The new Yamal-Nenets governor was born in 1988 in Novy Urengoy, the regional oil town. Over the last five years, he has served as adviser to Kobylkin.
In a comment, the former governor says that Artyukhov represents a “new generation of managers, which is excellently educated and has results and experiences from practical work in the most complicated parts of state government.”
According to Kobylkin, the new regional leader is a key person behind the Northern Latitudinal Passage, the grand new infrastructure project in the region.
Artyukhov has a MBA from the Singapore Management University and has been deputy Govenror for the last 2.5 years. He has been leading the Yamal-Nenets government negotiations with leading national oil companies, among them Novatek, Rosneft, Gazprom and Lukoil.

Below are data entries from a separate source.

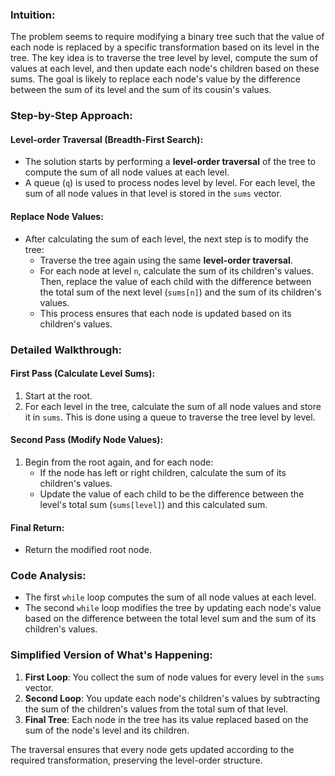 ### Intuition:
The problem seems to require modifying a binary tree such that the value of each node is replaced by a specific transformation based on its level in the tree. The key idea is to traverse the tree level by level, compute the sum of values at each level, and then update each node's children based on these sums. The goal is likely to replace each node's value by the difference between the sum of its level and the sum of its cousin's values.

### Step-by-Step Approach:

#### Level-order Traversal (Breadth-First Search):
- The solution starts by performing a **level-order traversal** of the tree to compute the sum of all node values at each level.
- A queue (`q`) is used to process nodes level by level. For each level, the sum of all node values in that level is stored in the `sums` vector.

#### Replace Node Values:
- After calculating the sum of each level, the next step is to modify the tree:
  - Traverse the tree again using the same **level-order traversal**.
  - For each node at level `n`, calculate the sum of its children's values. Then, replace the value of each child with the difference between the total sum of the next level (`sums[n]`) and the sum of its children's values.
  - This process ensures that each node is updated based on its children's values.

### Detailed Walkthrough:

#### First Pass (Calculate Level Sums):
1. Start at the root.
2. For each level in the tree, calculate the sum of all node values and store it in `sums`. This is done using a queue to traverse the tree level by level.

#### Second Pass (Modify Node Values):
1. Begin from the root again, and for each node:
   - If the node has left or right children, calculate the sum of its children's values.
   - Update the value of each child to be the difference between the level's total sum (`sums[level]`) and this calculated sum.

#### Final Return:
- Return the modified root node.

### Code Analysis:
- The first `while` loop computes the sum of all node values at each level.
- The second `while` loop modifies the tree by updating each node's value based on the difference between the total level sum and the sum of its children's values.

### Simplified Version of What's Happening:
1. **First Loop**: You collect the sum of node values for every level in the `sums` vector.
2. **Second Loop**: You update each node's children's values by subtracting the sum of the children's values from the total sum of that level.
3. **Final Tree**: Each node in the tree has its value replaced based on the sum of the node's level and its children.

The traversal ensures that every node gets updated according to the required transformation, preserving the level-order structure.
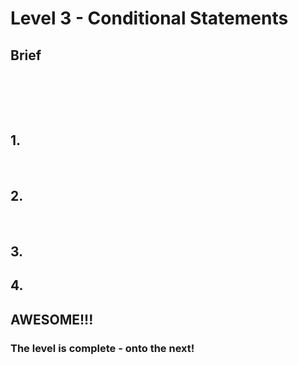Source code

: # Level 3 - Conditional Statements

## Brief


<br><br>



<br>

## 1. 


<br>

## 2. 



<br>

## 3. 


## 4. 


## AWESOME!!!

### The level is complete - onto the next!


  
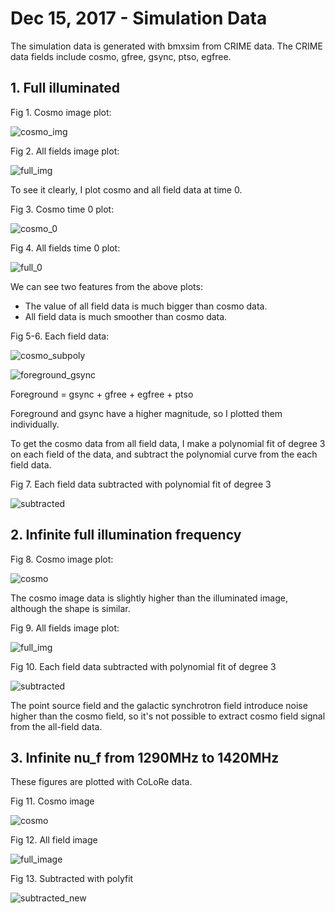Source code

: # Dec 15, 2017 - Simulation Data

The simulation data is generated with bmxsim from CRIME data. The CRIME data fields include cosmo, gfree, gsync, ptso, egfree.

## 1. Full illuminated

Fig 1. Cosmo image plot:

![cosmo_img](cosmo_img.png)

Fig 2. All fields image plot:

![full_img](full_img.png)

To see it clearly, I plot cosmo and all field data at time 0.

Fig 3. Cosmo time 0 plot:

![cosmo_0](cosmo_0.png)

Fig 4. All fields time 0 plot:

![full_0](full_0.png)

We can see two features from the above plots:
- The value of all field data is much bigger than cosmo data.
- All field data is much smoother than cosmo data.

Fig 5-6. Each field data:

![cosmo_subpoly](cosmo_subpoly.png)

![foreground_gsync](foreground_gsync.png)

Foreground = gsync + gfree + egfree + ptso

Foreground and gsync have a higher magnitude, so I plotted them individually.

To get the cosmo data from all field data, I make a polynomial fit of degree 3 on each field of the data, and subtract the polynomial curve from the each field data.

Fig 7. Each field data subtracted with polynomial fit of degree 3

![subtracted](subtracted.png)

## 2. Infinite full illumination frequency

Fig 8. Cosmo image plot:

![cosmo](cosmo_img_inf.png)

The cosmo image data is slightly higher than the illuminated image, although the shape is similar.

Fig 9. All fields image plot:

![full_img](full_img_inf.png)

Fig 10. Each field data subtracted with polynomial fit of degree 3

![subtracted](subtracted_inf.png)

The point source field and the galactic synchrotron field introduce noise higher than the cosmo field, so it's not possible to extract cosmo field signal from the all-field data.


## 3. Infinite nu_f from 1290MHz to 1420MHz

These figures are plotted with CoLoRe data.

Fig 11. Cosmo image

![cosmo](cosmo_img_new.png)

Fig 12. All field image

![full_image](full_img_new.png)

Fig 13. Subtracted with polyfit

![subtracted_new](subtracted_new.png)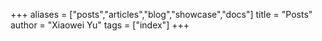 +++
aliases = ["posts","articles","blog","showcase","docs"]
title = "Posts"
author = "Xiaowei Yu"
tags = ["index"]
+++
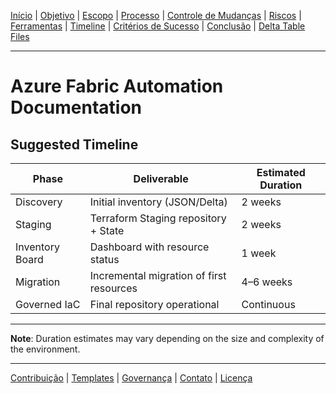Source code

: [Início](README.md) | [Objetivo](01-objective.md) | [Escopo](02-scope.md) | [Processo](03-process-overview.md) | [Controle de Mudanças](04-change-control.md) | [Riscos](05-risks.md) | [Ferramentas](06-tools.md) | [Timeline](07-timeline.md) | [Critérios de Sucesso](08-success-criteria.md) | 
[Conclusão](09-conclusion.md) | 
[Delta Table Files](delta-file-benefits.md)

---
# Azure Fabric Automation Documentation

## Suggested Timeline

| Phase             | Deliverable                                | Estimated Duration |
|-------------------|--------------------------------------------|--------------------|
| Discovery         | Initial inventory (JSON/Delta)             | 2 weeks            |
| Staging           | Terraform Staging repository + State       | 2 weeks            |
| Inventory Board   | Dashboard with resource status             | 1 week             |
| Migration         | Incremental migration of first resources   | 4–6 weeks          |
| Governed IaC      | Final repository operational               | Continuous         |

---

**Note**: Duration estimates may vary depending on the size and complexity of the environment.

---
[Contribuição](CONTRIBUTING.md) | [Templates](templates/change-request-template.md) | 
[Governança](01-objective.md) | [Contato](mailto:contato@empresa.com) | [Licença](../LICENSE)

He will serve as acting regional leader until early September when the regional legislative assembly is likely to approve his official instatement as governor.
The Yamal-Nenets Autonomous Okrug, which in size is 50 percent bigger than France, was originally inhabited by the indigenous Nenets people. However, the reindeer herders were quickly outnumbered by settlers as vast natural resources were discovered in course of the 20th century.
The Yamal-Nenets region today accounts for about 90 percent of Russia’s natural gas production and an increasing share also of oil extraction. Regional per capita GDP has grown to the second highest in Russia, a level more than twice as high as capital Moscow.